Anna et ses trois enfants se sont réfugiés chez son père à l’écart de la ville. « Il y avait des attaques de tous les côtés. » Sa sœur Karyna et ses deux petits sont également contraints d’abandonner leur village, Eskhar, pris d’assaut. « Elle ne voulait pas quitter son mari. Son bébé était malade, il n’y avait plus rien dans les magasins », rapporte sa cousine, restée en contact permanent avec sa famille. Une fois réunies, Anna et Karyna se décident finalement à partir.
Quatre jours sans dormir
Le départ est douloureux. « Elles l’ont fait pour leurs enfants. » Elles profitent d’un couloir protégé par l’armée ukrainienne pour rejoindre la gare de Kharkiv. Les ruines, les chars russes, les corps sans vie longent la route. Les deux sœurs grimpent dans un train, en direction de Lviv, pour gagner la frontière polonaise. Elles resteront ensuite bloquées dans un bus pendant 24 heures avant de prendre un autre train. Pas question de s’arrêter.
Le périple s’étire sur quatre jours avant de retrouver leur cousine Tatiana venue les chercher avec son mari en Pologne. « Elles étaient épuisées, elles n’ont pas dormi », raconte Tatiana. La jeune maman installée en France depuis onze ans peine à masquer son émotion.
Anna, Karyna et les enfants sont restés chez elle pendant près d’un mois. Une fois le parcours administratif balisé, les filles ont entamé des démarches pour demander un logement. L’association Athenes à Thionville leur met à disposition un appartement meublé depuis le 12 avril et assure leur accompagnement. « Nous avons reçu de l’aide tout de suite », salue Tatiana. Amis, voisins, anonymes ont participé à la reconstruction des deux sœurs. « Lorsque mon employeur, Leclerc à Fameck, a appris que je partais les chercher, il a voulu payer le trajet, la location du minibus. »
Reconnaissantes
Anna, 31 ans, et Karyna, 29 ans, touchent des aides de l’État. Les enfants, Victoria 13 ans, Danil 6 ans, Artem 8 ans, sont scolarisés dans l’école du quartier. Les deux bébés, Nikita et David, désormais âgés de 14 et 11 mois, ont une place en crèche. Les deux mamans refusent de tourner en rond dans l’appartement. Elles sont inscrites à Pôle emploi. Elles prennent des cours de français. Anna travaille déjà comme femme de ménage. Karyna a une formation de pâtissière, elle était employée dans une boulangerie en Ukraine. Elle vise un poste en restauration scolaire à la rentrée.

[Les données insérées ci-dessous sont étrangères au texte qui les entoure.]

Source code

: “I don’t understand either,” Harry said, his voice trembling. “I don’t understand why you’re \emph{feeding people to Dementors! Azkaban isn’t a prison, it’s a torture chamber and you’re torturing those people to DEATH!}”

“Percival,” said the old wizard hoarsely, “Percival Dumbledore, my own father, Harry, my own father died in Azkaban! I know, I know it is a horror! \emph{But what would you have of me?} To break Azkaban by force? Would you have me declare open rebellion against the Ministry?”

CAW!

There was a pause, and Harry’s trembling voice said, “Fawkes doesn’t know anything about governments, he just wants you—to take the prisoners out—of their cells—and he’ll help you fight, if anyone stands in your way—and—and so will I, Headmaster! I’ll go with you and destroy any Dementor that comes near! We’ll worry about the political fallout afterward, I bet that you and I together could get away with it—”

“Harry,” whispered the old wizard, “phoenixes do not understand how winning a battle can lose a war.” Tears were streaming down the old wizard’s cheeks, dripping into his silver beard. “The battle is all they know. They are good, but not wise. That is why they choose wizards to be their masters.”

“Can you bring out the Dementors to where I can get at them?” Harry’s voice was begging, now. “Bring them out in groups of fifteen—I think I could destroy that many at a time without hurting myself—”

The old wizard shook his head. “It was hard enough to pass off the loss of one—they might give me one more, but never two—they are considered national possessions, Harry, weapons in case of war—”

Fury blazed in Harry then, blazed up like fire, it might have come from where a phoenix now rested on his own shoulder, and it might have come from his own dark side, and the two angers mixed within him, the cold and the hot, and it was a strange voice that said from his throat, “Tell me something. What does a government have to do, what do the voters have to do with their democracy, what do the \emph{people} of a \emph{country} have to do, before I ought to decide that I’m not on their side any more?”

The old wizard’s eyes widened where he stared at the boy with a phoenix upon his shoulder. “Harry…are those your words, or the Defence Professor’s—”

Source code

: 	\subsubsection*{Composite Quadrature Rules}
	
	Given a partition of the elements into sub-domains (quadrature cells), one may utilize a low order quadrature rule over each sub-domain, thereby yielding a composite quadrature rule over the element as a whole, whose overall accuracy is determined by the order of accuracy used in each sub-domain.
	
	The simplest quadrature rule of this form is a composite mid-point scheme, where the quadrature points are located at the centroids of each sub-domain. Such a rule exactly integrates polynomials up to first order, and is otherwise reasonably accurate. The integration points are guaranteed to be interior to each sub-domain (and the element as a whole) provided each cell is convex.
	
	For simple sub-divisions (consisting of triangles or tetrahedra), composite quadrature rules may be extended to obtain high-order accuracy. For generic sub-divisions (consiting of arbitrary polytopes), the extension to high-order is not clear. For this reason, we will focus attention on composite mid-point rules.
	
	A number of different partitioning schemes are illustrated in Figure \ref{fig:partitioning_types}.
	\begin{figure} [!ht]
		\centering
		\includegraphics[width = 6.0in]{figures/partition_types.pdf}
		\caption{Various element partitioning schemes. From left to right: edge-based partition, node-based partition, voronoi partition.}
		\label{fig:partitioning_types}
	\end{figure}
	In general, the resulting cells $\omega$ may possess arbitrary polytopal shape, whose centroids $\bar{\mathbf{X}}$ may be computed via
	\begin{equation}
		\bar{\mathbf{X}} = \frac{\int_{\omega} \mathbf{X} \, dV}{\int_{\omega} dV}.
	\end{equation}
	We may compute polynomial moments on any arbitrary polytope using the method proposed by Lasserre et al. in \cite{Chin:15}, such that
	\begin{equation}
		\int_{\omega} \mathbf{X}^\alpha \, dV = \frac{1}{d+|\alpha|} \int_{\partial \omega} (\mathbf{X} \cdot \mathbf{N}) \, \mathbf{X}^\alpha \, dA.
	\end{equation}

Impossible toutefois de se projeter plus loin. « Elles sont obligées de vivre au jour le jour », traduit Tatiana. Karyna veut retrouver son mari qu’elle appelle chaque jour. Anna sait que son quartier est encore bombardé. Leurs appartements respectifs n’ont pas été détruits, aux dernières nouvelles. « Je me rends compte à quel point j’aime mon pays », lance Anna, en russe. « Oui, nous parlons russe », précise Tatiana.
La guerre et le chaos qu’elle génère demeurent incompréhensibles pour ces femmes en exil. Leur force impressionne. Leurs visages fermés s’ouvrent au fil de la conversation. Elles tiennent surtout à remercier ceux qui les ont accueillies, ceux qui les aident, les soutiennent : l’association Athenes , ses intervenants, et tous les autres. « Elles sont reconnaissantes », partage Tatiana.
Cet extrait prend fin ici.